Les voitures électriques, c’est bien… jusqu’à la survenue d’un problème sur la batterie.
Là, ça devient carrément l’« enfer », selon « Les Echos » (21/11).
La batterie, l’élément le plus onéreux de la bagnole, est « également le plus coûteux à réparer en cas de pépin ». Or, et c’est là le hic, « plus une batterie est réparable, plus elle est chère à assembler ». Il faut donc choisir « entre réparabilité et coût de construction », explique le quotidien économique.
En cette période de guerre des prix où les constructeurs chinois font un malheur avec leurs modèles à bas coût, le choix semble vite fait. SAIC Motor, qui produit le modèle made in China MG4, « grand succès en France », ou son compatriote BYD opteraient ainsi pour « des solutions à l’exact opposé de ce qu’il conviendrait de faire pour produire des batteries parfaitement réparables ».

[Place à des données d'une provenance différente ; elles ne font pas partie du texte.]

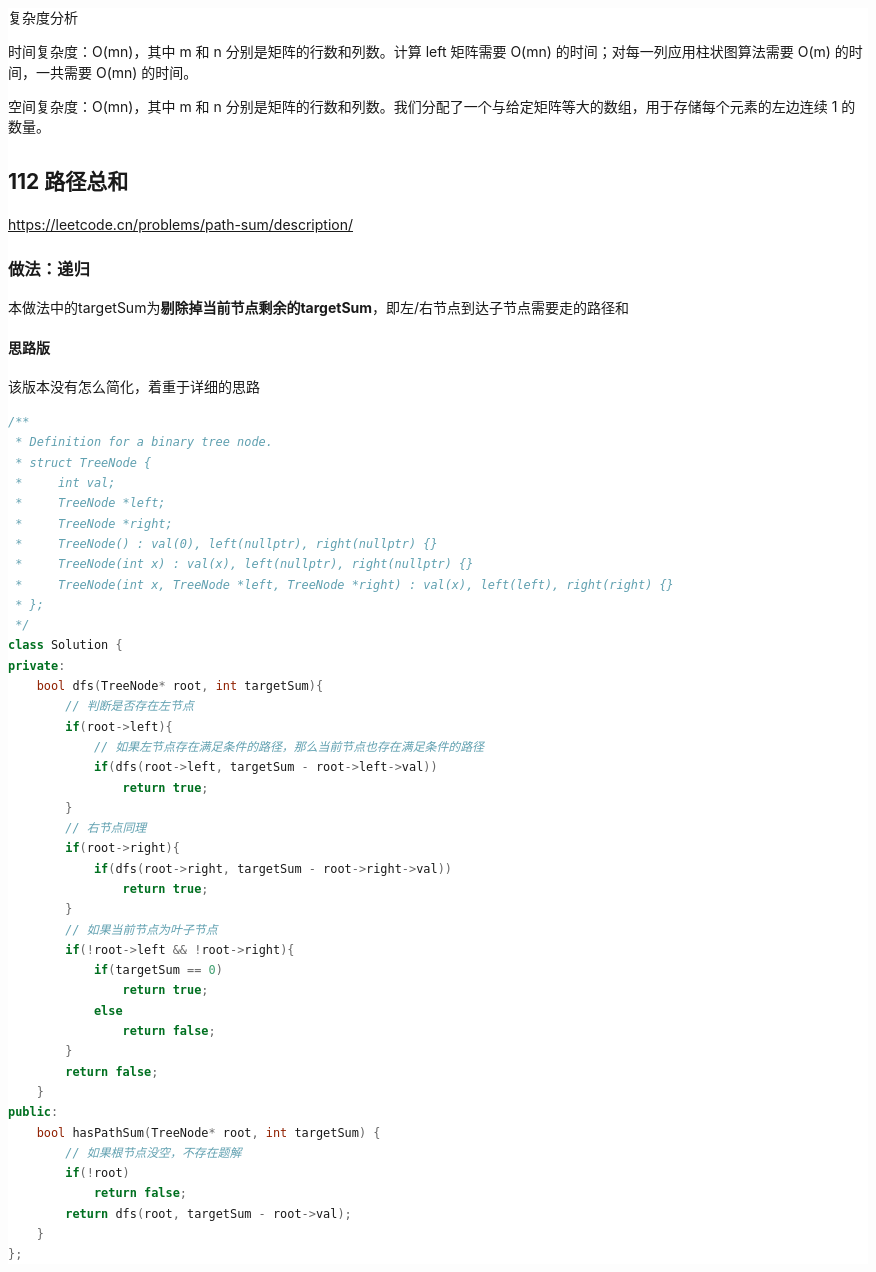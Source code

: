 复杂度分析

时间复杂度：O(mn)，其中 m 和 n 分别是矩阵的行数和列数。计算 left 矩阵需要 O(mn) 的时间；对每一列应用柱状图算法需要 O(m) 的时间，一共需要 O(mn) 的时间。

空间复杂度：O(mn)，其中 m 和 n 分别是矩阵的行数和列数。我们分配了一个与给定矩阵等大的数组，用于存储每个元素的左边连续 1 的数量。

## 112 路径总和

https://leetcode.cn/problems/path-sum/description/

### 做法：递归

本做法中的targetSum为**剔除掉当前节点剩余的targetSum**，即左/右节点到达子节点需要走的路径和

#### 思路版

该版本没有怎么简化，着重于详细的思路

```C++
/**
 * Definition for a binary tree node.
 * struct TreeNode {
 *     int val;
 *     TreeNode *left;
 *     TreeNode *right;
 *     TreeNode() : val(0), left(nullptr), right(nullptr) {}
 *     TreeNode(int x) : val(x), left(nullptr), right(nullptr) {}
 *     TreeNode(int x, TreeNode *left, TreeNode *right) : val(x), left(left), right(right) {}
 * };
 */
class Solution {
private:
    bool dfs(TreeNode* root, int targetSum){
      	// 判断是否存在左节点
        if(root->left){
          	// 如果左节点存在满足条件的路径，那么当前节点也存在满足条件的路径
            if(dfs(root->left, targetSum - root->left->val))
                return true;
        }
      	// 右节点同理
        if(root->right){
            if(dfs(root->right, targetSum - root->right->val))
                return true;
        }
      	// 如果当前节点为叶子节点
        if(!root->left && !root->right){
            if(targetSum == 0)
                return true;
            else 
                return false;
        }
        return false;       
    }
public:
    bool hasPathSum(TreeNode* root, int targetSum) {
      	// 如果根节点没空，不存在题解
        if(!root)
            return false;
        return dfs(root, targetSum - root->val);
    }
};
```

De même que Tesla, dont les coûteuses berlines sont équipées d’un pack batterie d’une demi-tonne collé dans un bloc de mousse et quasi inaccessible.
A l’arrivée, c’est le client qui paie la facture du remplacement de la batterie en cas de réparation impossible et doit faire face à la valeur de revente réduite d’un véhicule.
C’est ce qu’il s’est passé avec le loueur Hertz (100 000 Tesla dans son parc américain), qui vient d’annoncer une baisse de « plusieurs points » de sa marge bénéficiaire, du fait, notamment, de « coûts d’exploitation plus élevés » et d’une baisse de la « valeur résiduelle » de ses véhicules.
Prière de prévenir Elon Musk dès qu’il reviendra de Mars.
Article signé des initiales H. M. le Canard enchaîné. 22/11/2023
La voiture en kit, la batterie en toc
Au lieu de passer de l’essence au gaz et du gaz à l’hydrogène, les industriels ont imposé l’électrique, avec la bénédiction de gouvernements peu regardants. Pourtant on n’a pas trouvé le Graal qui permettrait aux batteries d’être réparables et réutilisables, l’état mise sur l’abandon de la voiture par les habitants des villes, car ils auront beaucoup de peine à recharger les batteries.